A Semantics-Based Approach on Binary Function Similarity Detection

As a fundamental component of Internet of Things (IoT) devices, firmware plays an essential role. Nowadays, the development of IoT firmware relies extensively on third-party components and substantially enhances development efficiency. However, these components are not inherently secure, and their vulnerabilities can adversely affect the security of IoT firmware. Existing research adopts binary code similarity analysis to detect known vulnerabilities in firmware. However, it encounters significant challenges, primarily in extracting function features from the limited semantic information within binary code. Another challenge is the need for real-world datasets to assess the model’s performance in practical scenarios, such as firmware supply chain analysis. We present a detection model named PDG2VEC based on Program Dependence Graphs (PDGs) to tackle these challenges.

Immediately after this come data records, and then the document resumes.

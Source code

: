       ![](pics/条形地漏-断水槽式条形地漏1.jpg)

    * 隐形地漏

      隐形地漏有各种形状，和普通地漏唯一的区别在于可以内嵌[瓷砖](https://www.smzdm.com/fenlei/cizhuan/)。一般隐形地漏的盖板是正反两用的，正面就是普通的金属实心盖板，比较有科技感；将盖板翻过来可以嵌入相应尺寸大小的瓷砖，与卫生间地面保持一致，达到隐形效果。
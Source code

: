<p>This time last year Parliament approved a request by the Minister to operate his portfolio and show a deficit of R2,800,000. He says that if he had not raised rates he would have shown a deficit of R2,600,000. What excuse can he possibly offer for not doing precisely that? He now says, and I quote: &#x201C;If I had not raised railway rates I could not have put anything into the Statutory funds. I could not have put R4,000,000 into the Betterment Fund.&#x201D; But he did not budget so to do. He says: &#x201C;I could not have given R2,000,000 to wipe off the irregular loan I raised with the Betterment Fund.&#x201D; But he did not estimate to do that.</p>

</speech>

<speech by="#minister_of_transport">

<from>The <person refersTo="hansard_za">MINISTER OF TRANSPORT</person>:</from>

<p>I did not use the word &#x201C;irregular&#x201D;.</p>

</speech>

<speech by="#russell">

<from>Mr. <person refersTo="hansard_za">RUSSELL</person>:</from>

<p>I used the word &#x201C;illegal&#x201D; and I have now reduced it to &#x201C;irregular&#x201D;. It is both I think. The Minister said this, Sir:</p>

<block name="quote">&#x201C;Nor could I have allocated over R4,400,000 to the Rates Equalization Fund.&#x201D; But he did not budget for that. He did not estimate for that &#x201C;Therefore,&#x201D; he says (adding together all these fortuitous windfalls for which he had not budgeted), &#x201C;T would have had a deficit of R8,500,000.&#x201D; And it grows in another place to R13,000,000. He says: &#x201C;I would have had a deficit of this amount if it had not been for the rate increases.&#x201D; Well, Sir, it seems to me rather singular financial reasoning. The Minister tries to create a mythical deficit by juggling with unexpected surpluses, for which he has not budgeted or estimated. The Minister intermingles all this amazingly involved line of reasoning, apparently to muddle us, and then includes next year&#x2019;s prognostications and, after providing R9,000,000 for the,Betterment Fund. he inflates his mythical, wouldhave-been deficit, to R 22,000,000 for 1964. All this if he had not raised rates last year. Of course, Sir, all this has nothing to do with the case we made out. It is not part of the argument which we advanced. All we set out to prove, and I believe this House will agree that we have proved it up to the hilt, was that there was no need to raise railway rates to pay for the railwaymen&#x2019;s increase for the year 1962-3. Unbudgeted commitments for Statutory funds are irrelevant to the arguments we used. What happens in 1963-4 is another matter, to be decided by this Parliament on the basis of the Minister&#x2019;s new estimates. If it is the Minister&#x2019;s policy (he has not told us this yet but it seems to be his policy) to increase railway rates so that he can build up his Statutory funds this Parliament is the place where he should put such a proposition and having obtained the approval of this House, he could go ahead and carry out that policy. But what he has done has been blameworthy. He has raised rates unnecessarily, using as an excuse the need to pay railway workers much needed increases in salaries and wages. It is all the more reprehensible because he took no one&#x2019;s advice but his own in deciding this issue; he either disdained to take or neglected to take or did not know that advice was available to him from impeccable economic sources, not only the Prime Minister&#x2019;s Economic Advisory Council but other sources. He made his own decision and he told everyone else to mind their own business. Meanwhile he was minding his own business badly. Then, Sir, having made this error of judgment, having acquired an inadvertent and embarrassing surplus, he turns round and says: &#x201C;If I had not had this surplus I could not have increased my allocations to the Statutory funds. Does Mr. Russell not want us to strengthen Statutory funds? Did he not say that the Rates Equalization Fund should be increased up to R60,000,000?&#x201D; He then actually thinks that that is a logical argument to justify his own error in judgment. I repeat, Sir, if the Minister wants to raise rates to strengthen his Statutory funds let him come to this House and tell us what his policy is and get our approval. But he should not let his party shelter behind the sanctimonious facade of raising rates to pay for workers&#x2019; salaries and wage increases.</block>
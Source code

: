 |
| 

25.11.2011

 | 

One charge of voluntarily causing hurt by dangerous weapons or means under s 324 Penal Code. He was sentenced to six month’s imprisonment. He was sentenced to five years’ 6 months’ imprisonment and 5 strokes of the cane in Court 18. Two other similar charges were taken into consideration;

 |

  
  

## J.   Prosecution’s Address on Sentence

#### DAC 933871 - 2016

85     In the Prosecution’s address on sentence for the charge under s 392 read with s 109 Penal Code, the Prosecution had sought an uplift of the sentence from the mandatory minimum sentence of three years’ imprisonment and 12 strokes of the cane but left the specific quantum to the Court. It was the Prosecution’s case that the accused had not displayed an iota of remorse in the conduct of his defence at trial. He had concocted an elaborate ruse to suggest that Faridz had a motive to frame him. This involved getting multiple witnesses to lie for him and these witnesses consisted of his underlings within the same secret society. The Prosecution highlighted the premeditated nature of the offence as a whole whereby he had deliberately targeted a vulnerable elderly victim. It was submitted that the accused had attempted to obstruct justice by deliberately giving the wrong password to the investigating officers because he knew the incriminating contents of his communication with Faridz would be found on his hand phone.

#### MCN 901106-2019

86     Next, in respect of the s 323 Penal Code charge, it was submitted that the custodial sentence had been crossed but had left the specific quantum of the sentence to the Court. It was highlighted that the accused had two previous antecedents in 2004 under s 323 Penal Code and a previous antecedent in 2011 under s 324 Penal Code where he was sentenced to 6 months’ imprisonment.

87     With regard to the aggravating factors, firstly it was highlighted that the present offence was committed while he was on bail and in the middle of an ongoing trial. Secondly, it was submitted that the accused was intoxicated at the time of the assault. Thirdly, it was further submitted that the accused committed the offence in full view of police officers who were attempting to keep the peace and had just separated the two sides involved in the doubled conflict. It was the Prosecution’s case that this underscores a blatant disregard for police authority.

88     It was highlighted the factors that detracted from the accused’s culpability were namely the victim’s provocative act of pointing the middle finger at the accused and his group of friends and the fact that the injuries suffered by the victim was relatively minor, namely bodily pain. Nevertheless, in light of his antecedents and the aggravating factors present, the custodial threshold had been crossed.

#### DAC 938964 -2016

PDG2VEC extracts function features at the variable level on PDG and assesses function similarity by evaluating whether two functions can represent each other. We conducted evaluations using three datasets, including one we created to simulate a firmware supply chain scenario. The experimental results demonstrate that PDG2VEC exhibits resilience to cross-architecture challenges and captures more precise semantics than other approaches. Furthermore, PDG2VEC outperforms state-of-the-art tools in the supply chain analysis scenario, with a 16% higher AUC value average against baseline approaches.